╭─ PROVIDED DATA
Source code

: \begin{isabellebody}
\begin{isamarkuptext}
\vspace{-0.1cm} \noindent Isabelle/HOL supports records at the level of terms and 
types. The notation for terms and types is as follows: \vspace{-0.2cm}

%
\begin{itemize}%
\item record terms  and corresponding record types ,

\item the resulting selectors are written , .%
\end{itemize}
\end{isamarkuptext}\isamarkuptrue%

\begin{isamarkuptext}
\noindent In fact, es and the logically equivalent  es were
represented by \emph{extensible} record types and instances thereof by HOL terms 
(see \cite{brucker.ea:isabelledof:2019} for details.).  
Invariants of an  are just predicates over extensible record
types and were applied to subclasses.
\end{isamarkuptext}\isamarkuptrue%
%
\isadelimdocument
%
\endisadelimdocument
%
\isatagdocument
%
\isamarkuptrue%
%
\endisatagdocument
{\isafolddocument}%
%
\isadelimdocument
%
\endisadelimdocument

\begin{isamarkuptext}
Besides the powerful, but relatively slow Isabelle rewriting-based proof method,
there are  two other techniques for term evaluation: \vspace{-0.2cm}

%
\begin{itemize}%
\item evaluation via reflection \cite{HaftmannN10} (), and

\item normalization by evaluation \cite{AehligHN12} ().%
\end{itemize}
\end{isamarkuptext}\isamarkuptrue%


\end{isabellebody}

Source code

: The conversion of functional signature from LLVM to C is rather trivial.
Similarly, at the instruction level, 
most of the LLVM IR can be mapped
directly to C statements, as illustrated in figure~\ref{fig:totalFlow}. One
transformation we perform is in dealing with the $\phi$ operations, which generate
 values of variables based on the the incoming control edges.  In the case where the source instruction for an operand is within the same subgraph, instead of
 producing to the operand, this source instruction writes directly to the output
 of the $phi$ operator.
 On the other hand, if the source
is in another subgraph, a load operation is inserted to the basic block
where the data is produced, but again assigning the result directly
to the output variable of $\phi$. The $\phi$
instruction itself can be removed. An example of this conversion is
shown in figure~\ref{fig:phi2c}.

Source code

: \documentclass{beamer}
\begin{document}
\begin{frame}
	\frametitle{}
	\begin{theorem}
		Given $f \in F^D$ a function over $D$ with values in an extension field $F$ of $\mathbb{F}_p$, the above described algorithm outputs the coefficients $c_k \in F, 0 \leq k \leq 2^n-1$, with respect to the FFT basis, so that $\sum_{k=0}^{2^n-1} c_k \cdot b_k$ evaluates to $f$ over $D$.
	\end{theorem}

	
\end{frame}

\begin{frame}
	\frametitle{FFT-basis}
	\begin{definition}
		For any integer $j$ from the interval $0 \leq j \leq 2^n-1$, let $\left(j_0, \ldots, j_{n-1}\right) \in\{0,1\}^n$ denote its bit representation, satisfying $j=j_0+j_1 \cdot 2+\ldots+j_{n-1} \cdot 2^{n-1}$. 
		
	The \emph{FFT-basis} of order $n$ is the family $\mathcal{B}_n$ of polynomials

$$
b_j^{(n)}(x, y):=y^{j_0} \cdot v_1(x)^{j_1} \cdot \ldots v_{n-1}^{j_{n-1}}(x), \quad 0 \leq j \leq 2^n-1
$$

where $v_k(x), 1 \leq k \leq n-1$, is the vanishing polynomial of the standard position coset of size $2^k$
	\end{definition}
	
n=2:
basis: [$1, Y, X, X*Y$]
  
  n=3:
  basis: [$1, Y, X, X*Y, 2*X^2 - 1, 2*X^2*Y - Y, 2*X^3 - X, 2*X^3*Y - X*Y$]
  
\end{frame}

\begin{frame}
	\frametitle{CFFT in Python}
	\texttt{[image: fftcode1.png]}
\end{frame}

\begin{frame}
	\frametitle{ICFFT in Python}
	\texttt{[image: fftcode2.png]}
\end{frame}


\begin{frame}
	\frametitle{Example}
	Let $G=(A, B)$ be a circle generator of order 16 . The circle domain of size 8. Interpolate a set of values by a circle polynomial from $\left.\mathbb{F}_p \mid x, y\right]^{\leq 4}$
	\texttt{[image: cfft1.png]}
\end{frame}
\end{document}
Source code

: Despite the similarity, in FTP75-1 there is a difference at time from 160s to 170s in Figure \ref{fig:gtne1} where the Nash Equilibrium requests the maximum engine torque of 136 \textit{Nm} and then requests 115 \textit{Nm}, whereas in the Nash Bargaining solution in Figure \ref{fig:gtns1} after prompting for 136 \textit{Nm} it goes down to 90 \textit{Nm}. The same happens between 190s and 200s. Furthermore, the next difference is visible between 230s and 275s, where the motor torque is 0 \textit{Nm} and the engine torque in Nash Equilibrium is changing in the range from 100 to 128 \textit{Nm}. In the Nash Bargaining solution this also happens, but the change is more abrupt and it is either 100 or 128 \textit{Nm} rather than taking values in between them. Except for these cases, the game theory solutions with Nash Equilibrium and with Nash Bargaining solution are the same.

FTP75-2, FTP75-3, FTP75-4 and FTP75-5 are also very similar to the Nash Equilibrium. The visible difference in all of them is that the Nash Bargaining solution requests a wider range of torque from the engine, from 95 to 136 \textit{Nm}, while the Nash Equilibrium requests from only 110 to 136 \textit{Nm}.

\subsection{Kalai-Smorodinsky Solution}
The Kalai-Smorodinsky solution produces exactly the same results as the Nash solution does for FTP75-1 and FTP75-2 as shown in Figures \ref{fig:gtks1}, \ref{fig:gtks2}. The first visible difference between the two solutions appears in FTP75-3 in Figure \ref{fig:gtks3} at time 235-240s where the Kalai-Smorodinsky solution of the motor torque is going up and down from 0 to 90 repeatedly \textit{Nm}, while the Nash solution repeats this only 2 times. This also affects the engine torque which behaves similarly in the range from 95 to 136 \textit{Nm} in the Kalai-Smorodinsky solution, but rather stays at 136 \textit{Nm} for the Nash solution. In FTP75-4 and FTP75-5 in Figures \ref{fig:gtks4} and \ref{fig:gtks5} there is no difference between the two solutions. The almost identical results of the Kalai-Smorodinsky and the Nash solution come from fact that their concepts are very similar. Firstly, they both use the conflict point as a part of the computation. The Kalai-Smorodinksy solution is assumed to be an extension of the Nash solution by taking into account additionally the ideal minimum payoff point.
╰─
TASK OBJECTIVE |
Considering the records line by line, how many lines hold the string "ldots"? Say only the number.

RESPONSE FOR THIS EXERCISE |
2